» Data for review
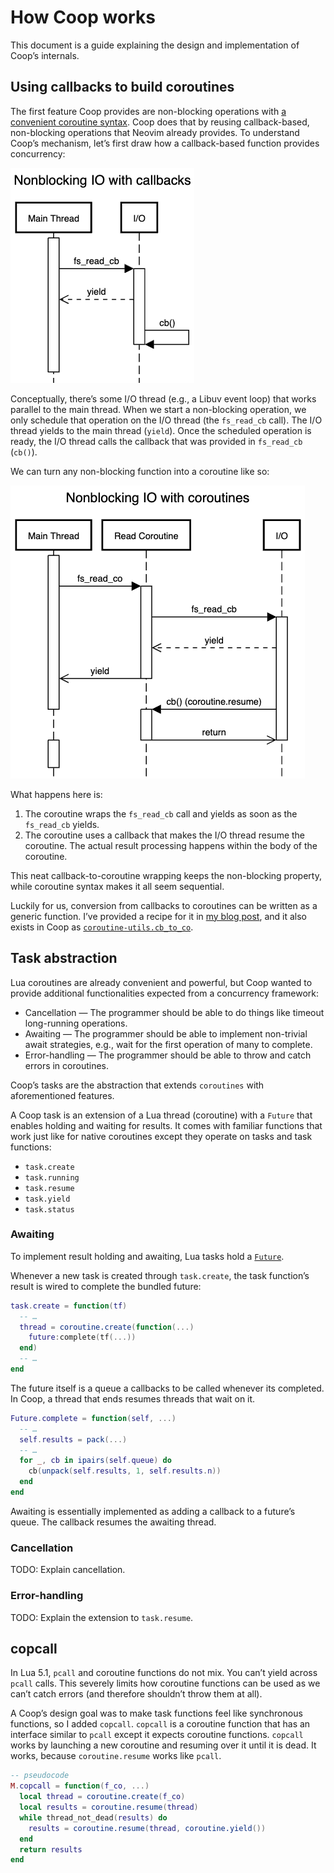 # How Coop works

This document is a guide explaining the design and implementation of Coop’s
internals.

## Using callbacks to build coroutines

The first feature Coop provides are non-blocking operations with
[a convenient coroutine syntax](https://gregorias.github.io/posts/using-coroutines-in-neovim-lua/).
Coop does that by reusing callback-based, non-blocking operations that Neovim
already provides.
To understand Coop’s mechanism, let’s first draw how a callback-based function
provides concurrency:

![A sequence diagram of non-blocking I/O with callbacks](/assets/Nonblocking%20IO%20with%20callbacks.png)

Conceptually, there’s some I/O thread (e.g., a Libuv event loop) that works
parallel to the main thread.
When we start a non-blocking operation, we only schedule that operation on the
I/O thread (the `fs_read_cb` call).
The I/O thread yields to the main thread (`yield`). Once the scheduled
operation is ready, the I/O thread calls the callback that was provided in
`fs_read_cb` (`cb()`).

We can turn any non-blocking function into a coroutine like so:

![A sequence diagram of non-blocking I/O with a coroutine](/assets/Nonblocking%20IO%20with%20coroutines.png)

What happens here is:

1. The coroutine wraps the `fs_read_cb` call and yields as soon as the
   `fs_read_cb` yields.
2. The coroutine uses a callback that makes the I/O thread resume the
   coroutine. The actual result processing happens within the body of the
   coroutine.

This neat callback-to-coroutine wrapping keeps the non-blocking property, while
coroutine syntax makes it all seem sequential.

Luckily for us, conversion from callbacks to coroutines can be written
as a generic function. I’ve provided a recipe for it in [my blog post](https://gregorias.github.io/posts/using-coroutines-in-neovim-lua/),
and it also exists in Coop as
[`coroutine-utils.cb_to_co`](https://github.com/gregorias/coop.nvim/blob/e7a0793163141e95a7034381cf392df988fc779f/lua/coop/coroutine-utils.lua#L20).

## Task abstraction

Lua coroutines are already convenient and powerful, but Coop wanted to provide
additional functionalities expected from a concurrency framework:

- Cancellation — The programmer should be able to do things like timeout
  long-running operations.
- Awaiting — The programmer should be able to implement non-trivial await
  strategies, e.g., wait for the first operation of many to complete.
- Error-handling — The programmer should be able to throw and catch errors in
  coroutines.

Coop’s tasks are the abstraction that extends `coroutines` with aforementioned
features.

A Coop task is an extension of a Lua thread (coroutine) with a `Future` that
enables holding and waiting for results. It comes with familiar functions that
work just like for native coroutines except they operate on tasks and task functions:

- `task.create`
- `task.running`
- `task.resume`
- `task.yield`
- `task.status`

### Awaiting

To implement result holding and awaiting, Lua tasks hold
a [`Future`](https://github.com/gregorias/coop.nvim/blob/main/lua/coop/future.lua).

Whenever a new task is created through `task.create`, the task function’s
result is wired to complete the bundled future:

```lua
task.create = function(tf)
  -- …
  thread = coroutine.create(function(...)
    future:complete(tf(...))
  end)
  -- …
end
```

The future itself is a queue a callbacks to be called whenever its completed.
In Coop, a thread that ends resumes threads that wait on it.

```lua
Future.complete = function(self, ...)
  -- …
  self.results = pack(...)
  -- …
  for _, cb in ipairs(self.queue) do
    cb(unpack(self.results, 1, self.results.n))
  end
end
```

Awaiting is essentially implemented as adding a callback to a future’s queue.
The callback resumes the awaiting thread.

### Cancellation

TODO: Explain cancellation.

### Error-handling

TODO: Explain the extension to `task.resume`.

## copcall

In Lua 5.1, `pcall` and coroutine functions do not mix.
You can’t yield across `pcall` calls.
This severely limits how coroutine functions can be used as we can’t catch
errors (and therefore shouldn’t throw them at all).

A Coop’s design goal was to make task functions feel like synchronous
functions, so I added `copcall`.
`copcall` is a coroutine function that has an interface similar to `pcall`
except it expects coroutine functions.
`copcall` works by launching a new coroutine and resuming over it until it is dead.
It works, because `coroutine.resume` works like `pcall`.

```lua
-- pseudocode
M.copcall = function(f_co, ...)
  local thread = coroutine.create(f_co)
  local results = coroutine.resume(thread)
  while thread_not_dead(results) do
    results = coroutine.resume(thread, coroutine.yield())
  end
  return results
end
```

» What you have to do
Write out the lines from the start of the material to the line with "Luckily for us, conversion", inclusive and exactly. Skip the pictures.

» Answer to the problem
 # How Coop works

This document is a guide explaining the design and implementation of Coop’s
internals.

## Using callbacks to build coroutines

The first feature Coop provides are non-blocking operations with
[a convenient coroutine syntax](https://gregorias.github.io/posts/using-coroutines-in-neovim-lua/).
Coop does that by reusing callback-based, non-blocking operations that Neovim
already provides.
To understand Coop’s mechanism, let’s first draw how a callback-based function
provides concurrency:

![A sequence diagram of non-blocking I/O with callbacks](/assets/Nonblocking%20IO%20with%20callbacks.png)

Conceptually, there’s some I/O thread (e.g., a Libuv event loop) that works
parallel to the main thread.
When we start a non-blocking operation, we only schedule that operation on the
I/O thread (the `fs_read_cb` call).
The I/O thread yields to the main thread (`yield`). Once the scheduled
operation is ready, the I/O thread calls the callback that was provided in
`fs_read_cb` (`cb()`).

We can turn any non-blocking function into a coroutine like so:

![A sequence diagram of non-blocking I/O with a coroutine](/assets/Nonblocking%20IO%20with%20coroutines.png)

What happens here is:

1. The coroutine wraps the `fs_read_cb` call and yields as soon as the
   `fs_read_cb` yields.
2. The coroutine uses a callback that makes the I/O thread resume the
   coroutine. The actual result processing happens within the body of the
   coroutine.

This neat callback-to-coroutine wrapping keeps the non-blocking property, while
coroutine syntax makes it all seem sequential.

Luckily for us, conversion from callbacks to coroutines can be written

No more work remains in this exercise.